Problem description: Please say how many lines in the records below contain the word "href", giving the number alone.

[Provided data]

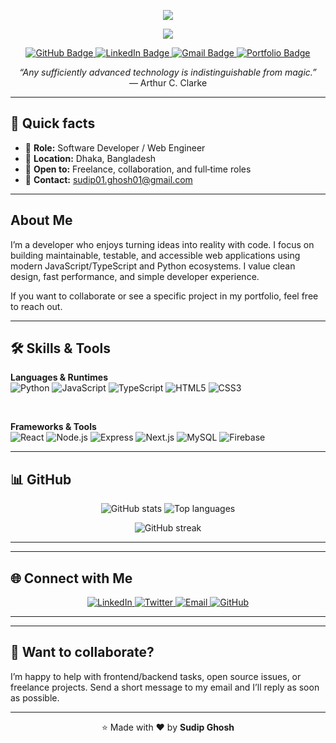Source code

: 
<p align="center">
  <img src="https://readme-typing-svg.herokuapp.com?font=Fira+Code&weight=700&size=28&pause=1000&color=F7AFB8&center=true&vCenter=true&width=700&lines=Hi+%F0%9F%91%8B%2C+I'm+Shiam!;AI+Enthusiast+%26+Researcher;Open+Source+Contributor;Always+Learning+Something+New!"/>
</p>

<p align="center">
  <img src="https://capsule-render.vercel.app/api?type=waving&color=gradient&height=120&section=header&text=Welcome%20to%20My%20GitHub!&fontSize=40&fontAlignY=35&desc=Let's%20Innovate%20Together!&descAlignY=60"/>
</p>

<p align="center">
  <a href="https://github.com/CodeGuruSudip?tab=followers">
    <img src="https://img.shields.io/github/followers/CodeGuruSudip?label=Followers&style=social" alt="GitHub Badge">
  </a>
  <a href="https://www.linkedin.com/in/https://www.linkedin.com/in/mr-sudip-ghosh//">
    <img src="https://img.shields.io/badge/LinkedIn-Connect-blue?logo=linkedin&style=social" alt="LinkedIn Badge">
  </a>
  <a href="mailto:sudip01.ghosh01@gmail.com">
    <img src="https://img.shields.io/badge/Gmail-Email-red?logo=gmail&style=social" alt="Gmail Badge">
  </a>
  <a href="https://CodeGuruSudip">
    <img src="https://img.shields.io/badge/Portfolio-Visit-green?logo=google-chrome&style=social" alt="Portfolio Badge">
  </a>
</p>

<p align="center">
  <em>“Any sufficiently advanced technology is indistinguishable from magic.”</em><br>
  — Arthur C. Clarke
</p>

---

## 🔭 Quick facts

* 🔸 **Role:** Software Developer / Web Engineer
* 🔸 **Location:** Dhaka, Bangladesh
* 🔸 **Open to:** Freelance, collaboration, and full‑time roles
* 🔸 **Contact:** [sudip01.ghosh01@gmail.com](mailto:sudip01.ghosh01@gmail.com)

---
## About Me

I’m a developer who enjoys turning ideas into reality with code. I focus on building maintainable, testable, and accessible web applications using modern JavaScript/TypeScript and Python ecosystems. I value clean design, fast performance, and simple developer experience.

If you want to collaborate or see a specific project in my portfolio, feel free to reach out.

---

## 🛠️ Skills & Tools

<p align="center">

**Languages & Runtimes** <br/> <img src="https://img.shields.io/badge/Python-3776AB?style=for-the-badge&logo=python&logoColor=white" alt="Python"/> <img src="https://img.shields.io/badge/JavaScript-F7DF1E?style=for-the-badge&logo=javascript&logoColor=black" alt="JavaScript"/> <img src="https://img.shields.io/badge/TypeScript-3178C6?style=for-the-badge&logo=typescript&logoColor=white" alt="TypeScript"/> <img src="https://img.shields.io/badge/HTML5-E34F26?style=for-the-badge&logo=html5&logoColor=white" alt="HTML5"/> <img src="https://img.shields.io/badge/CSS3-1572B6?style=for-the-badge&logo=css3&logoColor=white" alt="CSS3"/>

<br/>

**Frameworks & Tools** <br/> <img src="https://img.shields.io/badge/React-61DAFB?style=for-the-badge&logo=react&logoColor=black" alt="React"/> <img src="https://img.shields.io/badge/Node.js-339933?style=for-the-badge&logo=node.js&logoColor=white" alt="Node.js"/> <img src="https://img.shields.io/badge/Express.js-000000?style=for-the-badge&logo=express&logoColor=white" alt="Express"/> <img src="https://img.shields.io/badge/Next.js-000000?style=for-the-badge&logo=next.js&logoColor=white" alt="Next.js"/> <img src="https://img.shields.io/badge/MySQL-4479A1?style=for-the-badge&logo=mysql&logoColor=white" alt="MySQL"/> <img src="https://img.shields.io/badge/Firebase-FFCA28?style=for-the-badge&logo=firebase&logoColor=black" alt="Firebase"/>

</p>

---

## 📊 GitHub

<p align="center">
  <img src="https://github-readme-stats.vercel.app/api?username=CodeGuruSudip&show_icons=true&theme=radical" alt="GitHub stats" />
  <img src="https://github-readme-stats.vercel.app/api/top-langs/?username=CodeGuruSudip&layout=compact&theme=radical" alt="Top languages"/>
</p>

<p align="center">
  <img src="https://github-readme-streak-stats.herokuapp.com/?user=CodeGuruSudip&theme=radical" alt="GitHub streak" />
</p>

---

---

## 🌐 Connect with Me

<p align="center">
  <a href="https://www.linkedin.com/in/mr-sudip-ghosh/" target="_blank">
    <img src="https://img.shields.io/badge/LinkedIn-0A66C2?style=for-the-badge&logo=linkedin&logoColor=white" alt="LinkedIn" />
  </a>
  <a href="https://twitter.com/YOUR_TWITTER" target="_blank">
    <img src="https://img.shields.io/badge/Twitter-1DA1F2?style=for-the-badge&logo=twitter&logoColor=white" alt="Twitter" />
  </a>
  <a href="mailto:sudip01.ghosh01@gmail.com">
    <img src="https://img.shields.io/badge/Email-D14836?style=for-the-badge&logo=gmail&logoColor=white" alt="Email" />
  </a>
  <a href="https://github.com/CodeGuruSudip" target="_blank">
    <img src="https://img.shields.io/badge/GitHub-181717?style=for-the-badge&logo=github&logoColor=white" alt="GitHub" />
  </a>
</p>

---


---

## 🙌 Want to collaborate?

I’m happy to help with frontend/backend tasks, open source issues, or freelance projects. Send a short message to my email and I’ll reply as soon as possible.

---

<p align="center">⭐️ Made with ❤️ by <b>Sudip Ghosh</b></p>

[/Provided data]

Answer box: 8